▶ _Saved entries_:
◇ ◇ ◇ ◇ ◇ ◇ ◇

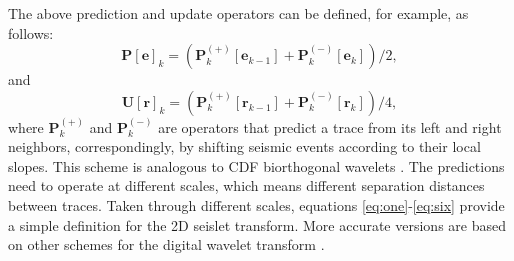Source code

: The above prediction and update operators can be defined, for example, as follows:
\begin{equation}
\label{eq:five}
\mathbf{P}\left[\mathbf{e}\right]_k=\left(\mathbf{P}^{(+)}_k\left[\mathbf{e}_{k-1}\right]+\mathbf{P}^{(-)}_k\left[\mathbf{e}_k\right]\right)/2,
\end{equation}
and
\begin{equation}
\label{eq:six}
\mathbf{U}\left[\mathbf{r}\right]_k=\left(\mathbf{P}^{(+)}_k\left[\mathbf{r}_{k-1}\right]+\mathbf{P}^{(-)}_k\left[\mathbf{r}_k\right]\right)/4,
\end{equation}
where $\mathbf{P}^{(+)}_k$ and $\mathbf{P}^{(-)}_k$ are operators that predict a trace from its left and right neighbors, correspondingly, by shifting seismic events according to their local slopes. 
This scheme is analogous to CDF biorthogonal wavelets \cite[]{cohen1992}. The predictions need to operate at different scales, which means different separation distances between traces. Taken through different scales, equations \ref{eq:one}-\ref{eq:six} provide a simple definition for the 2D seislet transform.  More accurate versions are based on other schemes for the digital wavelet transform \cite[]{liuyang20091}.





















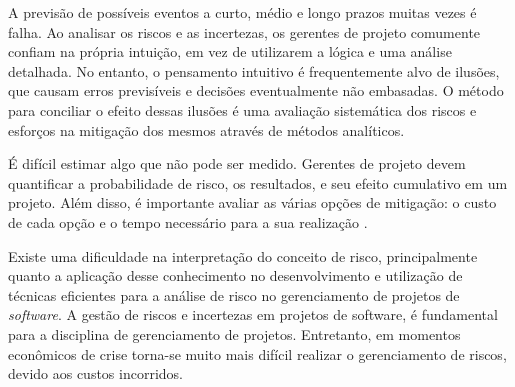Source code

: A previsão de possíveis eventos a curto, médio e longo prazos muitas vezes é falha. Ao analisar os riscos e as incertezas, os gerentes de projeto comumente confiam na própria intuição, em vez de utilizarem a lógica e uma análise detalhada. No entanto, o pensamento intuitivo é frequentemente alvo de ilusões, que causam erros previsíveis e decisões eventualmente não embasadas. O método para conciliar o efeito dessas ilusões é uma avaliação sistemática dos riscos e esforços na mitigação dos mesmos através de métodos analíticos.

É difícil estimar algo que não pode ser medido. Gerentes de projeto devem quantificar a probabilidade de risco, os resultados, e seu efeito cumulativo em um projeto. Além disso, é importante avaliar as várias opções de mitigação: o custo de cada opção e o tempo necessário para a sua realização \cite{VIRINE2009}.

Existe uma dificuldade na interpretação do conceito de risco, principalmente quanto a aplicação desse conhecimento no desenvolvimento e utilização de técnicas eficientes para a análise de risco no gerenciamento de projetos de \textit{software}. A gestão de riscos e incertezas em projetos de software, é fundamental para a disciplina de gerenciamento de projetos. Entretanto, em momentos econômicos de crise torna-se muito mais difícil realizar o gerenciamento de riscos, devido aos custos incorridos.

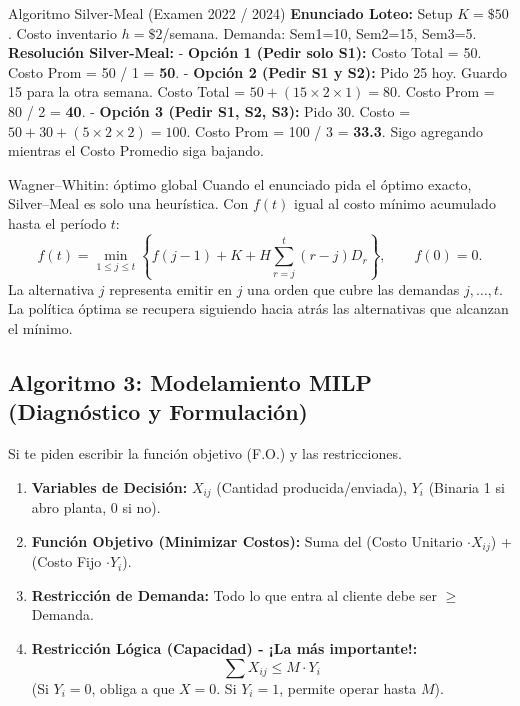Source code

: \vspace{0.4cm}
\begin{ejercicio}{Algoritmo Silver-Meal (Examen 2022 / 2024)}
\textbf{Enunciado Loteo:} Setup $K = \$50$. Costo inventario $h = \$2$/semana. Demanda: Sem1=10, Sem2=15, Sem3=5.
\textbf{Resolución Silver-Meal:}
- \textbf{Opción 1 (Pedir solo S1):} Costo Total = 50. Costo Prom = 50 / 1 = \textbf{50}.
- \textbf{Opción 2 (Pedir S1 y S2):} Pido 25 hoy. Guardo 15 para la otra semana. Costo Total = $50 + (15 \times 2 \times 1) = 80$. Costo Prom = 80 / 2 = \textbf{40}.
- \textbf{Opción 3 (Pedir S1, S2, S3):} Pido 30. Costo = $50 + 30 + (5 \times 2 \times 2) = 100$. Costo Prom = 100 / 3 = \textbf{33.3}.
Sigo agregando mientras el Costo Promedio siga bajando.
\end{ejercicio}

\begin{formulas}{Wagner--Whitin: óptimo global}
Cuando el enunciado pida el óptimo exacto, Silver--Meal es solo una heurística.
Con $f(t)$ igual al costo mínimo acumulado hasta el período $t$:
\[
f(t)=\min_{1\le j\le t}\left\{f(j-1)+K+
H\sum_{r=j}^{t}(r-j)D_r\right\},\qquad f(0)=0.
\]
La alternativa $j$ representa emitir en $j$ una orden que cubre las demandas
$j,\ldots,t$. La política óptima se recupera siguiendo hacia atrás las
alternativas que alcanzan el mínimo.
\end{formulas}

\subsection{Algoritmo 3: Modelamiento MILP (Diagnóstico y Formulación)}
Si te piden escribir la función objetivo (F.O.) y las restricciones.
\begin{enumerate}
    \item \textbf{Variables de Decisión:} $X_{ij}$ (Cantidad producida/enviada), $Y_i$ (Binaria 1 si abro planta, 0 si no).
    \item \textbf{Función Objetivo (Minimizar Costos):} Suma del (Costo Unitario $\cdot X_{ij}$) + (Costo Fijo $\cdot Y_i$).
    \item \textbf{Restricción de Demanda:} Todo lo que entra al cliente debe ser $\ge$ Demanda.
    \item \textbf{Restricción Lógica (Capacidad) - ¡La más importante!:}
    $$ \sum X_{ij} \le M \cdot Y_i $$
    (Si $Y_i=0$, obliga a que $X=0$. Si $Y_i=1$, permite operar hasta $M$).
\end{enumerate}

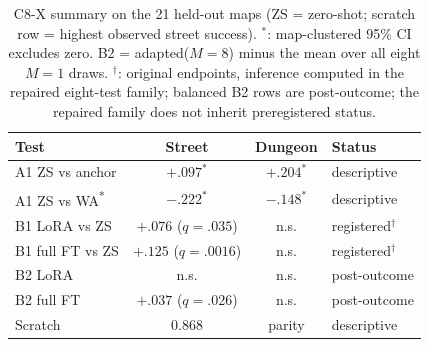 \documentclass[letterpaper]{article} %
\newcommand{\stage}[1]{\textsc{#1}}
\begin{document}
\begin{table}[!b]
\centering
\footnotesize
\setlength{\tabcolsep}{1.4pt}
\begin{tabular}{@{}lccl@{}}
\toprule
Test & Street & Dungeon & Status \\
\midrule
A1 ZS vs anchor & $+.097^{*}$ & $+.204^{*}$ & descriptive \\
A1 ZS vs WA\textsuperscript{*} & $-.222^{*}$ & $-.148^{*}$ & descriptive \\
B1 LoRA vs ZS & $+.076$ ($q{=}.035$) & n.s. & registered$^{\dagger}$ \\
B1 full FT vs ZS & $+.125$ ($q{=}.0016$) & n.s. & registered$^{\dagger}$ \\
B2 LoRA & n.s. & n.s. & post-outcome \\
B2 full FT & $+.037$ ($q{=}.026$) & n.s. & post-outcome \\
Scratch & 0.868 & parity & descriptive \\
\bottomrule
\end{tabular}
\caption{\stage{C8-X} summary on the 21 held-out maps (ZS = zero-shot; scratch row = highest observed street success). $^{*}$: map-clustered 95\% CI excludes zero. B2 = adapted($M{=}8$) minus the mean over all eight $M{=}1$ draws. $^{\dagger}$: original endpoints, inference computed in the repaired eight-test family; balanced B2 rows are post-outcome; the repaired family does not inherit preregistered status.}
\label{tab:c8x-summary}
\end{table}
\end{document}
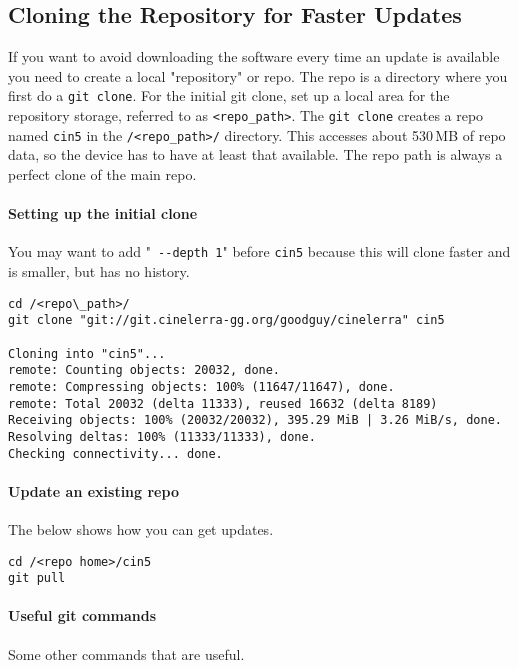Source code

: \subsection{Cloning the Repository for Faster Updates}%
\label{sub:cloning_the_repository_for_faster_updates}

If you want to avoid downloading the software every time an update
is available you need to create a local "repository" or repo.  The
repo is a directory where you first do a \texttt{git clone}.  For
the initial git clone, set up a local area for the repository
storage, referred to as \texttt{<repo\_path>}.  The \texttt{git
  clone} creates a repo named \texttt{cin5} in the
\texttt{/<repo\_path>/} directory.  This accesses about 530\,MB of
repo data, so the device has to have at least that available.  The
repo path is always a perfect clone of the main repo.


\paragraph{Setting up the initial clone}%
\label{par:setting_up_the_initial_clone}

You may want to add "\texttt{ -{}-depth 1}" before \texttt{cin5}
because this will clone faster and is smaller, but has no history.

\begin{lstlisting}[style=sh]
cd /<repo\_path>/
git clone "git://git.cinelerra-gg.org/goodguy/cinelerra" cin5

Cloning into "cin5"...
remote: Counting objects: 20032, done.
remote: Compressing objects: 100% (11647/11647), done.
remote: Total 20032 (delta 11333), reused 16632 (delta 8189)
Receiving objects: 100% (20032/20032), 395.29 MiB | 3.26 MiB/s, done.
Resolving deltas: 100% (11333/11333), done.
Checking connectivity... done.
\end{lstlisting}


\paragraph{Update an existing repo}%
\label{par:update_an_existing_repo}
The below shows how you can get updates.

\begin{lstlisting}[style=sh]
cd /<repo home>/cin5
git pull
\end{lstlisting}


\paragraph{Useful git commands}%
\label{par:useful_git_commands}
Some other commands that are useful.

◇ ◇ ◇ ◇ ◇ ◇ ◇

▶ _PROBLEM STATEMENT_: The data is to be restated word for word, with any pictures set aside.

▶ _REPLY_:
Source code

: The above prediction and update operators can be defined, for example, as follows:
\begin{equation}
\label{eq:five}
\mathbf{P}\left[\mathbf{e}\right]_k=\left(\mathbf{P}^{(+)}_k\left[\mathbf{e}_{k-1}\right]+\mathbf{P}^{(-)}_k\left[\mathbf{e}_k\right]\right)/2,
\end{equation}
and
\begin{equation}
\label{eq:six}
\mathbf{U}\left[\mathbf{r}\right]_k=\left(\mathbf{P}^{(+)}_k\left[\mathbf{r}_{k-1}\right]+\mathbf{P}^{(-)}_k\left[\mathbf{r}_k\right]\right)/4,
\end{equation}
where $\mathbf{P}^{(+)}_k$ and $\mathbf{P}^{(-)}_k$ are operators that predict a trace from its left and right neighbors, correspondingly, by shifting seismic events according to their local slopes. 
This scheme is analogous to CDF biorthogonal wavelets \cite[]{cohen1992}. The predictions need to operate at different scales, which means different separation distances between traces. Taken through different scales, equations \ref{eq:one}-\ref{eq:six} provide a simple definition for the 2D seislet transform.  More accurate versions are based on other schemes for the digital wavelet transform \cite[]{liuyang20091}.





















Source code

: A previsão de possíveis eventos a curto, médio e longo prazos muitas vezes é falha. Ao analisar os riscos e as incertezas, os gerentes de projeto comumente confiam na própria intuição, em vez de utilizarem a lógica e uma análise detalhada. No entanto, o pensamento intuitivo é frequentemente alvo de ilusões, que causam erros previsíveis e decisões eventualmente não embasadas. O método para conciliar o efeito dessas ilusões é uma avaliação sistemática dos riscos e esforços na mitigação dos mesmos através de métodos analíticos.

É difícil estimar algo que não pode ser medido. Gerentes de projeto devem quantificar a probabilidade de risco, os resultados, e seu efeito cumulativo em um projeto. Além disso, é importante avaliar as várias opções de mitigação: o custo de cada opção e o tempo necessário para a sua realização \cite{VIRINE2009}.

Existe uma dificuldade na interpretação do conceito de risco, principalmente quanto a aplicação desse conhecimento no desenvolvimento e utilização de técnicas eficientes para a análise de risco no gerenciamento de projetos de \textit{software}. A gestão de riscos e incertezas em projetos de software, é fundamental para a disciplina de gerenciamento de projetos. Entretanto, em momentos econômicos de crise torna-se muito mais difícil realizar o gerenciamento de riscos, devido aos custos incorridos.

Source code

: \vspace{0.4cm}
\begin{ejercicio}{Algoritmo Silver-Meal (Examen 2022 / 2024)}
\textbf{Enunciado Loteo:} Setup $K = \$50$. Costo inventario $h = \$2$/semana. Demanda: Sem1=10, Sem2=15, Sem3=5.
\textbf{Resolución Silver-Meal:}
- \textbf{Opción 1 (Pedir solo S1):} Costo Total = 50. Costo Prom = 50 / 1 = \textbf{50}.
- \textbf{Opción 2 (Pedir S1 y S2):} Pido 25 hoy. Guardo 15 para la otra semana. Costo Total = $50 + (15 \times 2 \times 1) = 80$. Costo Prom = 80 / 2 = \textbf{40}.
- \textbf{Opción 3 (Pedir S1, S2, S3):} Pido 30. Costo = $50 + 30 + (5 \times 2 \times 2) = 100$. Costo Prom = 100 / 3 = \textbf{33.3}.
Sigo agregando mientras el Costo Promedio siga bajando.
\end{ejercicio}

\begin{formulas}{Wagner--Whitin: óptimo global}
Cuando el enunciado pida el óptimo exacto, Silver--Meal es solo una heurística.
Con $f(t)$ igual al costo mínimo acumulado hasta el período $t$:
\[
f(t)=\min_{1\le j\le t}\left\{f(j-1)+K+
H\sum_{r=j}^{t}(r-j)D_r\right\},\qquad f(0)=0.
\]
La alternativa $j$ representa emitir en $j$ una orden que cubre las demandas
$j,\ldots,t$. La política óptima se recupera siguiendo hacia atrás las
alternativas que alcanzan el mínimo.
\end{formulas}

\subsection{Algoritmo 3: Modelamiento MILP (Diagnóstico y Formulación)}
Si te piden escribir la función objetivo (F.O.) y las restricciones.
\begin{enumerate}
    \item \textbf{Variables de Decisión:} $X_{ij}$ (Cantidad producida/enviada), $Y_i$ (Binaria 1 si abro planta, 0 si no).
    \item \textbf{Función Objetivo (Minimizar Costos):} Suma del (Costo Unitario $\cdot X_{ij}$) + (Costo Fijo $\cdot Y_i$).
    \item \textbf{Restricción de Demanda:} Todo lo que entra al cliente debe ser $\ge$ Demanda.
    \item \textbf{Restricción Lógica (Capacidad) - ¡La más importante!:}
    $$ \sum X_{ij} \le M \cdot Y_i $$
    (Si $Y_i=0$, obliga a que $X=0$. Si $Y_i=1$, permite operar hasta $M$).
\end{enumerate}

 \documentclass[letterpaper]{article} %
\newcommand{\stage}[1]{\textsc{#1}}
\begin{document}
\begin{table}[!b]
\centering
\footnotesize
\setlength{\tabcolsep}{1.4pt}
\begin{tabular}{@{}lccl@{}}
\toprule
Test & Street & Dungeon & Status \\
\midrule
A1 ZS vs anchor & $+.097^{*}$ & $+.204^{*}$ & descriptive \\
A1 ZS vs WA\textsuperscript{*} & $-.222^{*}$ & $-.148^{*}$ & descriptive \\
B1 LoRA vs ZS & $+.076$ ($q{=}.035$) & n.s. & registered$^{\dagger}$ \\
B1 full FT vs ZS & $+.125$ ($q{=}.0016$) & n.s. & registered$^{\dagger}$ \\
B2 LoRA & n.s. & n.s. & post-outcome \\
B2 full FT & $+.037$ ($q{=}.026$) & n.s. & post-outcome \\
Scratch & 0.868 & parity & descriptive \\
\bottomrule
\end{tabular}
\caption{\stage{C8-X} summary on the 21 held-out maps (ZS = zero-shot; scratch row = highest observed street success). $^{*}$: map-clustered 95\% CI excludes zero. B2 = adapted($M{=}8$) minus the mean over all eight $M{=}1$ draws. $^{\dagger}$: original endpoints, inference computed in the repaired eight-test family; balanced B2 rows are post-outcome; the repaired family does not inherit preregistered status.}
\label{tab:c8x-summary}
\end{table}
\end{document}
Source code

: \subsection{Cloning the Repository for Faster Updates}%
\label{sub:cloning_the_repository_for_faster_updates}

If you want to avoid downloading the software every time an update
is available you need to create a local "repository" or repo.  The
repo is a directory where you first do a \texttt{git clone}.  For
the initial git clone, set up a local area for the repository
storage, referred to as \texttt{<repo\_path>}.  The \texttt{git
  clone} creates a repo named \texttt{cin5} in the
\texttt{/<repo\_path>/} directory.  This accesses about 530\,MB of
repo data, so the device has to have at least that available.  The
repo path is always a perfect clone of the main repo.


\paragraph{Setting up the initial clone}%
\label{par:setting_up_the_initial_clone}

You may want to add "\texttt{ -{}-depth 1}" before \texttt{cin5}
because this will clone faster and is smaller, but has no history.

\begin{lstlisting}[style=sh]
cd /<repo\_path>/
git clone "git://git.cinelerra-gg.org/goodguy/cinelerra" cin5

Cloning into "cin5"...
remote: Counting objects: 20032, done.
remote: Compressing objects: 100% (11647/11647), done.
remote: Total 20032 (delta 11333), reused 16632 (delta 8189)
Receiving objects: 100% (20032/20032), 395.29 MiB | 3.26 MiB/s, done.
Resolving deltas: 100% (11333/11333), done.
Checking connectivity... done.
\end{lstlisting}


\paragraph{Update an existing repo}%
\label{par:update_an_existing_repo}
The below shows how you can get updates.

\begin{lstlisting}[style=sh]
cd /<repo home>/cin5
git pull
\end{lstlisting}


\paragraph{Useful git commands}%
\label{par:useful_git_commands}
Some other commands that are useful.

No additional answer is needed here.